Requirement — Count the lines below that contain "input". Give only the number.

(Saved entries)
···

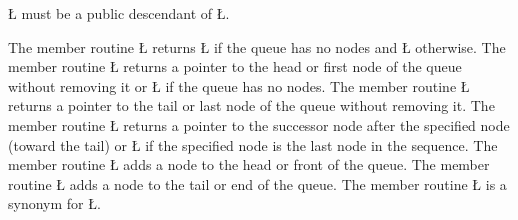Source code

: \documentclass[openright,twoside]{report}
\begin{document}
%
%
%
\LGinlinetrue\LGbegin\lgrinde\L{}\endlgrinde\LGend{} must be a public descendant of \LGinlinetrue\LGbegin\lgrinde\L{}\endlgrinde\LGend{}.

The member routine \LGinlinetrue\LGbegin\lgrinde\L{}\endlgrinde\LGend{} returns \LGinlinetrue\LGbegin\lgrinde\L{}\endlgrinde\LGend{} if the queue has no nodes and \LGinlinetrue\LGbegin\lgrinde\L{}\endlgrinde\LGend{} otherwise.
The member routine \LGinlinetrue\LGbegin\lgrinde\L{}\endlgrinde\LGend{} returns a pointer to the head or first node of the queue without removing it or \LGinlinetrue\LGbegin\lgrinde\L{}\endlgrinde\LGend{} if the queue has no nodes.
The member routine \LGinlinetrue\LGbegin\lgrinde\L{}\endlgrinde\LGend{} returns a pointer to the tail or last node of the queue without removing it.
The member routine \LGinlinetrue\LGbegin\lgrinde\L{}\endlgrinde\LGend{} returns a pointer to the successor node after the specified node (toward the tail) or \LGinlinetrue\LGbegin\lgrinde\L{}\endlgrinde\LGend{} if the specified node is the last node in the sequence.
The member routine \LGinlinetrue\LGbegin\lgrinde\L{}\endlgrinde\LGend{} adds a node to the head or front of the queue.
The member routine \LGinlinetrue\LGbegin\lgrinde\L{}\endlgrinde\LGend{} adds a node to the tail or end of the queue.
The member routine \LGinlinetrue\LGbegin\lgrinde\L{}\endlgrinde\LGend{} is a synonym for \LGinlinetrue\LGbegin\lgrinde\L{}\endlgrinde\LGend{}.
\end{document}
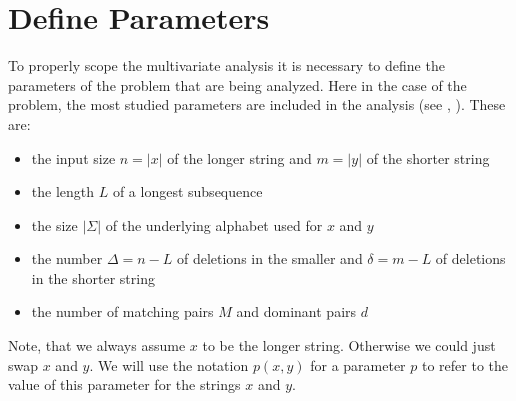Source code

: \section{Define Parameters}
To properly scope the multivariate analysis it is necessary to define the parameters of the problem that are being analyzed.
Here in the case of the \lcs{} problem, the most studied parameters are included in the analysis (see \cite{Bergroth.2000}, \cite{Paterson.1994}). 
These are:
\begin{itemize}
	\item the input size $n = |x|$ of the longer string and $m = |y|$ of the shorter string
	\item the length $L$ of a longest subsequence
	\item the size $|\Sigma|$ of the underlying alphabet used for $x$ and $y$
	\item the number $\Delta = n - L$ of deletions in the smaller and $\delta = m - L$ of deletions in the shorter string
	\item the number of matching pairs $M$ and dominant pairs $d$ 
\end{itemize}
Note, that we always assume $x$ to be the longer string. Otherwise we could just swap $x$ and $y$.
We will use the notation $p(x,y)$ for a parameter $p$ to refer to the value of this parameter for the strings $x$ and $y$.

···

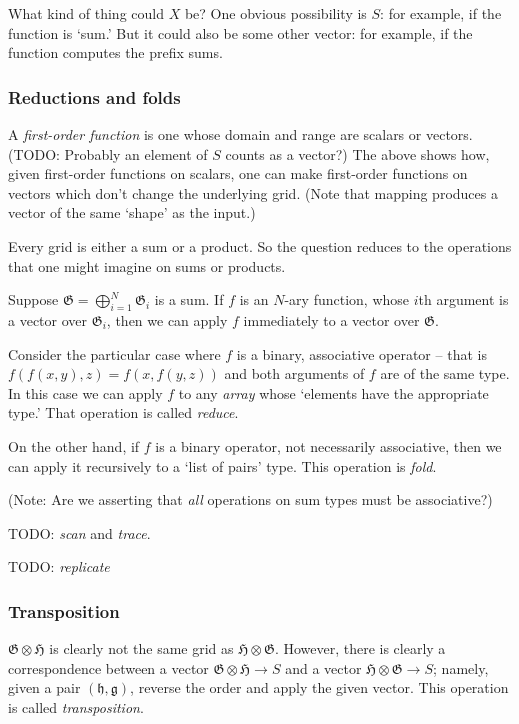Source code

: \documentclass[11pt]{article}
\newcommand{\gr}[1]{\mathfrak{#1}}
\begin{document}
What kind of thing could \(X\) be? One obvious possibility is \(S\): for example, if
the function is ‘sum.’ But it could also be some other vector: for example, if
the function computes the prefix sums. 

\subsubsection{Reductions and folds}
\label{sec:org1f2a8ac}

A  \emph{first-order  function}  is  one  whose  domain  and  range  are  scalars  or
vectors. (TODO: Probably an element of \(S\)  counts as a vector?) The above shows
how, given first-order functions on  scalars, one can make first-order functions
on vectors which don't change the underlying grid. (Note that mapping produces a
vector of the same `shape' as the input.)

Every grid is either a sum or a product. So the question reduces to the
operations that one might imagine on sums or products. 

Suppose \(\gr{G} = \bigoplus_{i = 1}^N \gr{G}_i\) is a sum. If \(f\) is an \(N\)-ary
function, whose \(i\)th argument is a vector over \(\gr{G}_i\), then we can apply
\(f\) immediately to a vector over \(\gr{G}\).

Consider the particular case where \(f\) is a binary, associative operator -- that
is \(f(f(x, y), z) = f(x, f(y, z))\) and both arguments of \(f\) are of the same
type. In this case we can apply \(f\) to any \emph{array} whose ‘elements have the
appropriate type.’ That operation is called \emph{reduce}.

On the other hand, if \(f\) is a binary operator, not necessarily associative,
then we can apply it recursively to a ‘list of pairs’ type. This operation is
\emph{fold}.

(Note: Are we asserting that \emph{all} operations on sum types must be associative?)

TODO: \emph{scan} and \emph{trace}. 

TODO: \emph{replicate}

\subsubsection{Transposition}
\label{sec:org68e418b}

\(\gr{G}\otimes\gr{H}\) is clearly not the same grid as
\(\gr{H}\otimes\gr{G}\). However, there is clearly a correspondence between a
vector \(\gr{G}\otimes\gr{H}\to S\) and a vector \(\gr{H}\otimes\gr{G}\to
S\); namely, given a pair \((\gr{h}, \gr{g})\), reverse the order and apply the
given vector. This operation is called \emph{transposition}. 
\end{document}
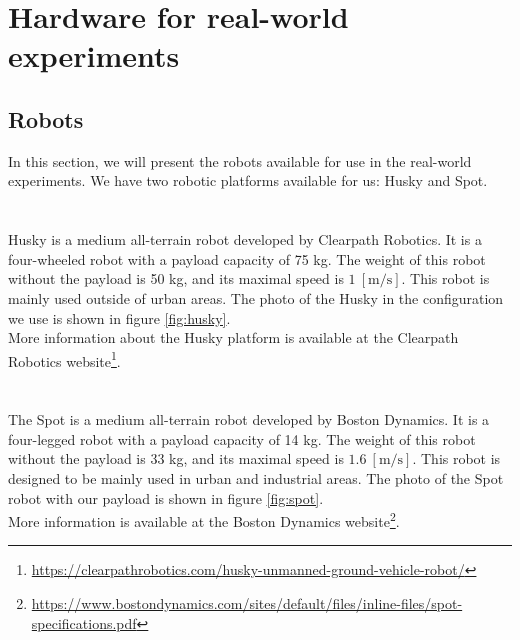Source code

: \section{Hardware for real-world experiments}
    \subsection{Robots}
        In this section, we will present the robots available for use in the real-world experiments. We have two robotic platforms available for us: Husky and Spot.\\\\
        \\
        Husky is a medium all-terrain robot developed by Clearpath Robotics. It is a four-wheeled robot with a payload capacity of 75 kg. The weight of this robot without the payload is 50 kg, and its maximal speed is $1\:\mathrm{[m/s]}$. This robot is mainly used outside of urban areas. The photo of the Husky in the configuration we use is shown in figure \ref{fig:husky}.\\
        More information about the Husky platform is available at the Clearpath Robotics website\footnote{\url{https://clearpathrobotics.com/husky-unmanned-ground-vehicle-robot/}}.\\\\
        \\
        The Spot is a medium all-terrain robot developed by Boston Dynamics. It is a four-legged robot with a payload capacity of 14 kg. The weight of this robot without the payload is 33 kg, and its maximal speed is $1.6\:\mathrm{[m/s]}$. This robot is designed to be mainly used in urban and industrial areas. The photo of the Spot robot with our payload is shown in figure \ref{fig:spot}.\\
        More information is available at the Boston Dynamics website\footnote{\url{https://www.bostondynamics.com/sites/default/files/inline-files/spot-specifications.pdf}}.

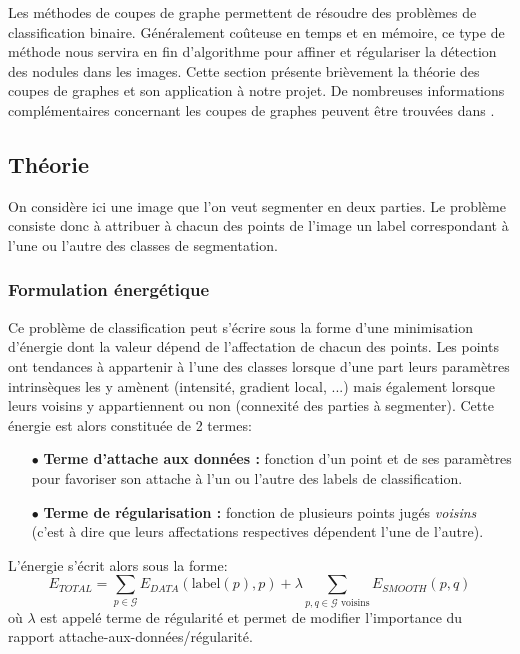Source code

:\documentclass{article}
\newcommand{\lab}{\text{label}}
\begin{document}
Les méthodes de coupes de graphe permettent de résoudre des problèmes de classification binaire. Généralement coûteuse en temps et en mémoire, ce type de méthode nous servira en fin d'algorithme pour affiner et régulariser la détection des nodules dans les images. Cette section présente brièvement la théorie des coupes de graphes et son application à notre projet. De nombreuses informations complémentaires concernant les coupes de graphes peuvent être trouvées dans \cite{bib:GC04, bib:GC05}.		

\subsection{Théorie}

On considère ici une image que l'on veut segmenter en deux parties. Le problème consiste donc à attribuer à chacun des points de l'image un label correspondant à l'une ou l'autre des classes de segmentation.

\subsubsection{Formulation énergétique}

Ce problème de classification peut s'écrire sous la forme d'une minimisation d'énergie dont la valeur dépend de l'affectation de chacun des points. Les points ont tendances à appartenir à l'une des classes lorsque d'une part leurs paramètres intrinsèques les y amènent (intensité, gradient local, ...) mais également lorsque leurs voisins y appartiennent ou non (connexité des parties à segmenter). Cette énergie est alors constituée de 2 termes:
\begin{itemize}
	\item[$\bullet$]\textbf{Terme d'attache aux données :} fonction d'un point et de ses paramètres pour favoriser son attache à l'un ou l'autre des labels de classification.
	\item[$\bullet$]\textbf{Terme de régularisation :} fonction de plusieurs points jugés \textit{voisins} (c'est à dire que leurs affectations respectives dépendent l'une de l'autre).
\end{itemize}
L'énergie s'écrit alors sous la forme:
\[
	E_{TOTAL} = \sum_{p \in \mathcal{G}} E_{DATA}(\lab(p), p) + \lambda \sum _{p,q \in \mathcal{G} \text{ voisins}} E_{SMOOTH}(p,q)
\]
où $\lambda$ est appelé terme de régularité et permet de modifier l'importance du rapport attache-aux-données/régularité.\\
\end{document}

···

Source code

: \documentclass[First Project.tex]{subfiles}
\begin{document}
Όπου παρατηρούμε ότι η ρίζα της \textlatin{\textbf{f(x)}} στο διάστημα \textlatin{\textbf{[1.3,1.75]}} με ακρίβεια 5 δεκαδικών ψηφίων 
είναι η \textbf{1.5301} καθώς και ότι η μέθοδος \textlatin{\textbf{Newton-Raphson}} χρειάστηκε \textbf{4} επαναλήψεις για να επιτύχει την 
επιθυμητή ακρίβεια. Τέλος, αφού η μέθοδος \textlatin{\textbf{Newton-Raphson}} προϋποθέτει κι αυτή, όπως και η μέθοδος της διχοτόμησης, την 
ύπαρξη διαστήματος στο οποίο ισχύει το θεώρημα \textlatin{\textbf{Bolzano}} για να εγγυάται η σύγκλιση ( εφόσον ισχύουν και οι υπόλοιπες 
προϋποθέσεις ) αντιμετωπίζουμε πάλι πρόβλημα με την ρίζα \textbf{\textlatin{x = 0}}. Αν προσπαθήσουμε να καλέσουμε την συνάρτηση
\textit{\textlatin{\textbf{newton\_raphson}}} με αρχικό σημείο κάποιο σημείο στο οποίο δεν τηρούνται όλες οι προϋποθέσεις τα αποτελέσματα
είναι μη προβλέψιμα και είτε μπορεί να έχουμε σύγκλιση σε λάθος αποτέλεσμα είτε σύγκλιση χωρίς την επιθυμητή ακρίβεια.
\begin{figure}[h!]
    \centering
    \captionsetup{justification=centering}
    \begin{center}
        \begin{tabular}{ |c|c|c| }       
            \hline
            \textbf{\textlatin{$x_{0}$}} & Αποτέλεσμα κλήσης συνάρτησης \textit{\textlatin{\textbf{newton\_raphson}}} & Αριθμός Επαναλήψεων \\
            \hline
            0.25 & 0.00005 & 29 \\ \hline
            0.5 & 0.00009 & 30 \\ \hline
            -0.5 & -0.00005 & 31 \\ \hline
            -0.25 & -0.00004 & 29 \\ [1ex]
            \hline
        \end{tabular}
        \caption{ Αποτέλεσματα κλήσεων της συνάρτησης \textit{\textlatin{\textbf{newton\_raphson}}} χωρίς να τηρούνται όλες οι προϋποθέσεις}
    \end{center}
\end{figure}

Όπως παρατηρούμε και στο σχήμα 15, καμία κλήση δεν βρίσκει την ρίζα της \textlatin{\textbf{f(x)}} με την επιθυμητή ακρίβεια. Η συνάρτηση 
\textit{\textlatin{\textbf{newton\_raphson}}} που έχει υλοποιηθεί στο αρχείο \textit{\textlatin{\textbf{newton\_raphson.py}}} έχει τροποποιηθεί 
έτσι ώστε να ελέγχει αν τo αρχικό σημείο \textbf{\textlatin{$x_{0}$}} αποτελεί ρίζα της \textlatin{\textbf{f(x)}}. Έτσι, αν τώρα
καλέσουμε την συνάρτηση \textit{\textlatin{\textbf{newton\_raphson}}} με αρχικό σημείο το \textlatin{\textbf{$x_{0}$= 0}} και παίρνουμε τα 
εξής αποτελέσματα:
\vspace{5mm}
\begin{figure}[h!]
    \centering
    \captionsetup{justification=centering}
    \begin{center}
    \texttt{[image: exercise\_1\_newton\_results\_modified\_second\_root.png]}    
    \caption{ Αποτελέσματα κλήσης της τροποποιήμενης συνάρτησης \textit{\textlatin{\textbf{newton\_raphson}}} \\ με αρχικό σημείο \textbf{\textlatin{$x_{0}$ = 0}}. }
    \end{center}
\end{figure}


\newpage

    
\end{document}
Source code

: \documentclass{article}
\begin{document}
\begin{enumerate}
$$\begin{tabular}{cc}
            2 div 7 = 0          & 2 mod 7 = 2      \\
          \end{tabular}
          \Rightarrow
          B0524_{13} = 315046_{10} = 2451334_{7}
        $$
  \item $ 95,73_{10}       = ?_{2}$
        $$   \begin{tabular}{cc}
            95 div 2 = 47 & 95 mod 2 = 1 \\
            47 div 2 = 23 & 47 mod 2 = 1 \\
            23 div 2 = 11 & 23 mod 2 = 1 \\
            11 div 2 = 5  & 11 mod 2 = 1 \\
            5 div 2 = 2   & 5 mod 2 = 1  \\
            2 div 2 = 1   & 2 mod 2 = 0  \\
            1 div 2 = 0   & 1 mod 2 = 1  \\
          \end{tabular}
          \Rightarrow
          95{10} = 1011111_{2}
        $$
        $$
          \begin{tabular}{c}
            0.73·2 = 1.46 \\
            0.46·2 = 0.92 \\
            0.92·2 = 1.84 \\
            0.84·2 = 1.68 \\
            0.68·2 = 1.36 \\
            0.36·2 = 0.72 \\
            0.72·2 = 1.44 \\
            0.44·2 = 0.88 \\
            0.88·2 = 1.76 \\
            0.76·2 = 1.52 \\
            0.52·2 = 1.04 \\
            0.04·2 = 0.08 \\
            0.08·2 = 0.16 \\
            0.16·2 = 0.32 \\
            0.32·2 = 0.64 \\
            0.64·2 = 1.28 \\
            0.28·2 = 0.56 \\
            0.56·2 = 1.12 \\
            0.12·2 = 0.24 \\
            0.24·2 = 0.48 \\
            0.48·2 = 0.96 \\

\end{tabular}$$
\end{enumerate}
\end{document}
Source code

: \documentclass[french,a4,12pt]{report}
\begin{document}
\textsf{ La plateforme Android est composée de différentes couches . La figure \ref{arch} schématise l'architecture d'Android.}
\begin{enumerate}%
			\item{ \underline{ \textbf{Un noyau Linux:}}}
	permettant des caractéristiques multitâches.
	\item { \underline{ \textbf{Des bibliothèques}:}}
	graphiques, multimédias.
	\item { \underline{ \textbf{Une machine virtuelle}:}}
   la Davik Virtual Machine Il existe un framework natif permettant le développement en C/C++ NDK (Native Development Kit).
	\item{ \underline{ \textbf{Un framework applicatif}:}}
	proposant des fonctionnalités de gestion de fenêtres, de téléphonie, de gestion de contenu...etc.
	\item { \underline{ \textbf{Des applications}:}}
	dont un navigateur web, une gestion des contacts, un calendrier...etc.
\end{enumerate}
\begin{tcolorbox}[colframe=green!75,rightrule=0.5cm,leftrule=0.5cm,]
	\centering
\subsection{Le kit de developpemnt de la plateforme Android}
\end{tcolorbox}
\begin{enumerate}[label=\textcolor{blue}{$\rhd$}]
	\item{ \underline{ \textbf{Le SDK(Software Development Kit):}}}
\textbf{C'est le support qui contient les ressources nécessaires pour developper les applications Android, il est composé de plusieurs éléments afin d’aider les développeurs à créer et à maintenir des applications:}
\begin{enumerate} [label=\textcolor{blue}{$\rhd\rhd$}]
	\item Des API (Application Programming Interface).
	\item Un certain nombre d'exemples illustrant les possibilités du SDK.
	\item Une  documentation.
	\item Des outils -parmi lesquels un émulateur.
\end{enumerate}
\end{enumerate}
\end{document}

···

Answer to this exercise — 2